=== DESCRIPTION OF THE TASK ===
Extract the run of lines that starts at the top of the records below and ends at the line with "Filecoin Foundation for the Decentralized Web (FFDW)", keeping both ends and excluding pictures.

=== ENTRIES SUPPLIED ===

^^^^^^^^^^^^^^^^

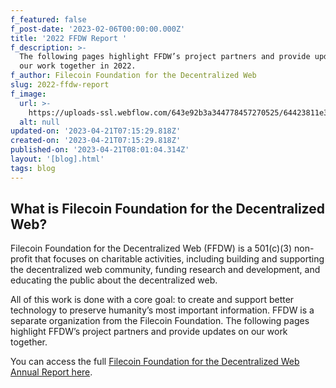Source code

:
 ```yaml
---
f_featured: false
f_post-date: '2023-02-06T00:00:00.000Z'
title: '2022 FFDW Report '
f_description: >-
  The following pages highlight FFDW’s project partners and provide updates on
  our work together in 2022.
f_author: Filecoin Foundation for the Decentralized Web
slug: 2022-ffdw-report
f_image:
  url: >-
    https://uploads-ssl.webflow.com/643e92b3a344778457270525/64423811e3c08f0a484e3bc4_0206-22-annual-report.png
  alt: null
updated-on: '2023-04-21T07:15:29.818Z'
created-on: '2023-04-21T07:15:29.818Z'
published-on: '2023-04-21T08:01:04.314Z'
layout: '[blog].html'
tags: blog
---
```


What is Filecoin Foundation for the Decentralized Web?
------------------------------------------------------

Filecoin Foundation for the Decentralized Web (FFDW) is a 501(c)(3) non-profit that focuses on charitable activities, including building and supporting the decentralized web community, funding research and development, and educating the public about the decentralized web.

All of this work is done with a core goal: to create and support better technology to preserve humanity’s most important information. FFDW is a separate organization from the Filecoin Foundation. The following pages highlight FFDW’s project partners and provide updates on our work together.

You can access the full [Filecoin Foundation for the Decentralized Web Annual Report here](https://fil-foundation.on.fleek.co/hosting/FFDW-2022-Annual-Report.pdf).

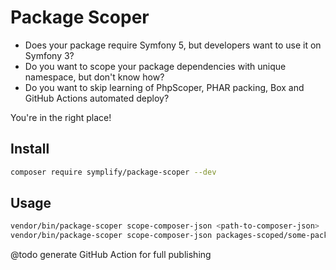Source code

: # Package Scoper

- Does your package require Symfony 5, but developers want to use it on Symfony 3?
- Do you want to scope your package dependencies with unique namespace, but don't know how?
- Do you want to skip learning of PhpScoper, PHAR packing, Box and GitHub Actions automated deploy?

You're in the right place!

## Install

```bash
composer require symplify/package-scoper --dev
```

## Usage

```bash
vendor/bin/package-scoper scope-composer-json <path-to-composer-json>
vendor/bin/package-scoper scope-composer-json packages-scoped/some-package/composer.json
```

@todo generate GitHub Action for full publishing
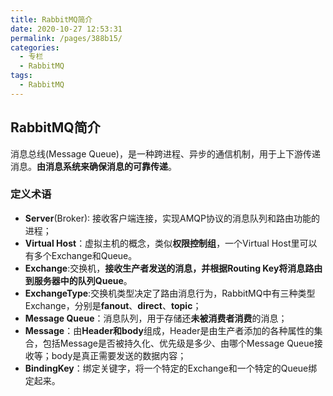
 ```yaml
---
title: RabbitMQ简介
date: 2020-10-27 12:53:31
permalink: /pages/388b15/
categories: 
  - 专栏
  - RabbitMQ
tags: 
  - RabbitMQ
---
```

## RabbitMQ简介

消息总线(Message Queue)，是一种跨进程、异步的通信机制，用于上下游传递消息。**由消息系统来确保消息的可靠传递**。

<!-- more -->

### 定义术语

- **Server**(Broker): 接收客户端连接，实现AMQP协议的消息队列和路由功能的进程；
-  **Virtual Host**：虚拟主机的概念，类似**权限控制组**，一个Virtual Host里可以有多个Exchange和Queue。  
-  **Exchange**:交换机，**接收生产者发送的消息，并根据Routing Key将消息路由到服务器中的队列Queue**。
-  **ExchangeType**:交换机类型决定了路由消息行为，RabbitMQ中有三种类型Exchange，分别是**fanout**、**direct**、**topic**；
-  **Message Queue**：消息队列，用于存储还**未被消费者消费**的消息；
-  **Message**：由**Header和body**组成，Header是由生产者添加的各种属性的集合，包括Message是否被持久化、优先级是多少、由哪个Message Queue接收等；body是真正需要发送的数据内容；
- **BindingKey**：绑定关键字，将一个特定的Exchange和一个特定的Queue绑定起来。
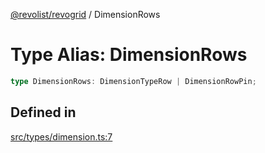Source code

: [@revolist/revogrid](README.md) / DimensionRows

# Type Alias: DimensionRows

```ts
type DimensionRows: DimensionTypeRow | DimensionRowPin;
```

## Defined in

[src/types/dimension.ts:7](https://github.com/revolist/revogrid/blob/085a454f82e6d3229f4e3dccf86bbdacfcd5813a/src/types/dimension.ts#L7)
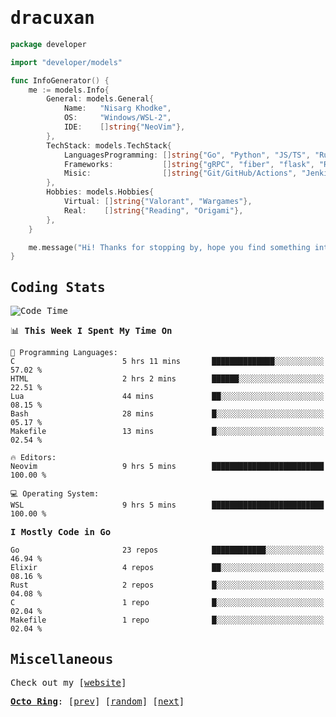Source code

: <!-- Banner -->
<!--
<img src="https://i.imgur.com/mz4ym1F.png" style="max-height:550px"/>
-->


<samp>
	
<!-- Coded Intro -->
	
# dracuxan

```go
package developer

import "developer/models"

func InfoGenerator() {
	me := models.Info{
		General: models.General{
			Name:   "Nisarg Khodke",
			OS:     "Windows/WSL-2",
			IDE:    []string{"NeoVim"},
		},
		TechStack: models.TechStack{
			LanguagesProgramming: []string{"Go", "Python", "JS/TS", "Rust", "C"},
			Frameworks: 	      []string{"gRPC", "fiber", "flask", "React.js", "Next.js"},
			Misic:                []string{"Git/GitHub/Actions", "Jenkins", "Docker"},
		},
		Hobbies: models.Hobbies{
			Virtual: []string{"Valorant", "Wargames"},
			Real:    []string{"Reading", "Origami"},
		},		
	}

	me.message("Hi! Thanks for stopping by, hope you find something interesting!") 
}
```

## Coding Stats


<!--START_SECTION:waka-->
![Code Time](http://img.shields.io/badge/Code%20Time-121%20hrs%2012%20mins-blue)

📊 **This Week I Spent My Time On** 

```text
💬 Programming Languages: 
C                        5 hrs 11 mins       ██████████████░░░░░░░░░░░   57.02 % 
HTML                     2 hrs 2 mins        ██████░░░░░░░░░░░░░░░░░░░   22.51 % 
Lua                      44 mins             ██░░░░░░░░░░░░░░░░░░░░░░░   08.15 % 
Bash                     28 mins             █░░░░░░░░░░░░░░░░░░░░░░░░   05.17 % 
Makefile                 13 mins             █░░░░░░░░░░░░░░░░░░░░░░░░   02.54 % 

🔥 Editors: 
Neovim                   9 hrs 5 mins        █████████████████████████   100.00 % 

💻 Operating System: 
WSL                      9 hrs 5 mins        █████████████████████████   100.00 % 
```

**I Mostly Code in Go** 

```text
Go                       23 repos            ████████████░░░░░░░░░░░░░   46.94 % 
Elixir                   4 repos             ██░░░░░░░░░░░░░░░░░░░░░░░   08.16 % 
Rust                     2 repos             █░░░░░░░░░░░░░░░░░░░░░░░░   04.08 % 
C                        1 repo              █░░░░░░░░░░░░░░░░░░░░░░░░   02.04 % 
Makefile                 1 repo              █░░░░░░░░░░░░░░░░░░░░░░░░   02.04 % 
```




<!--END_SECTION:waka-->

## Miscellaneous

Check out my [[website](https://bynisarg.in/)]

[**Octo Ring**](https://octo-ring.com/):
[[prev](https://octo-ring.com/p/dracuxan/prev)]  [[random](https://octo-ring.com/p/dracuxan/random)]  [[next](https://octo-ring.com/p/dracuxan/next)]

</samp>
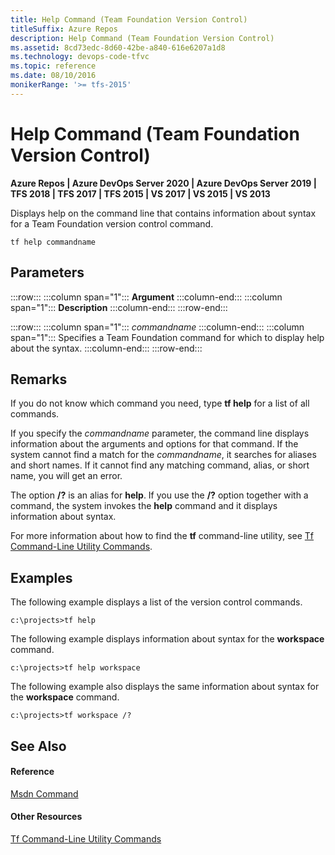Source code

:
 ```yaml
---
title: Help Command (Team Foundation Version Control)
titleSuffix: Azure Repos
description: Help Command (Team Foundation Version Control)
ms.assetid: 8cd73edc-8d60-42be-a840-616e6207a1d8
ms.technology: devops-code-tfvc
ms.topic: reference
ms.date: 08/10/2016
monikerRange: '>= tfs-2015'
---
```



# Help Command (Team Foundation Version Control)

**Azure Repos | Azure DevOps Server 2020 | Azure DevOps Server 2019 | TFS 2018 | TFS 2017 | TFS 2015 | VS 2017 | VS 2015 | VS 2013**

Displays help on the command line that contains information about syntax for a Team Foundation version control command.

```
tf help commandname
```

## Parameters

:::row:::
   :::column span="1":::
   **Argument**
   :::column-end:::
   :::column span="1":::
   **Description**
   :::column-end:::
:::row-end:::

:::row:::
   :::column span="1":::
   *commandname*
   :::column-end:::
   :::column span="1":::
   Specifies a Team Foundation command for which to display help about the syntax.
   :::column-end:::
:::row-end:::

## Remarks
If you do not know which command you need, type <strong>tf help</strong> for a list of all commands.

If you specify the *commandname* parameter, the command line displays information about the arguments and options for that command. If the system cannot find a match for the *commandname*, it searches for aliases and short names. If it cannot find any matching command, alias, or short name, you will get an error.

The option **/?** is an alias for **help**. If you use the **/?** option together with a command, the system invokes the **help** command and it displays information about syntax.

For more information about how to find the **tf** command-line utility, see [Tf Command-Line Utility Commands](/previous-versions/visualstudio/visual-studio-2010/z51z7zy0(v=vs.100)).
## Examples
The following example displays a list of the version control commands.

```
c:\projects>tf help
```

The following example displays information about syntax for the **workspace** command.

```
c:\projects>tf help workspace
```

The following example also displays the same information about syntax for the **workspace** command.

```
c:\projects>tf workspace /?
```

## See Also

#### Reference

[Msdn Command](msdn-command.md)

#### Other Resources

[Tf Command-Line Utility Commands](/previous-versions/visualstudio/visual-studio-2010/z51z7zy0(v=vs.100))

^^^^^^^^^^^^^^^^

=== RESULT OF THIS EXERCISE ===
Source code

:
 ```yaml
---
f_featured: false
f_post-date: '2023-02-06T00:00:00.000Z'
title: '2022 FFDW Report '
f_description: >-
  The following pages highlight FFDW’s project partners and provide updates on
  our work together in 2022.
f_author: Filecoin Foundation for the Decentralized Web
slug: 2022-ffdw-report
f_image:
  url: >-
    https://uploads-ssl.webflow.com/643e92b3a344778457270525/64423811e3c08f0a484e3bc4_0206-22-annual-report.png
  alt: null
updated-on: '2023-04-21T07:15:29.818Z'
created-on: '2023-04-21T07:15:29.818Z'
published-on: '2023-04-21T08:01:04.314Z'
layout: '[blog].html'
tags: blog
---
```


What is Filecoin Foundation for the Decentralized Web?
------------------------------------------------------

Filecoin Foundation for the Decentralized Web (FFDW) is a 501(c)(3) non-profit that focuses on charitable activities, including building and supporting the decentralized web community, funding research and development, and educating the public about the decentralized web.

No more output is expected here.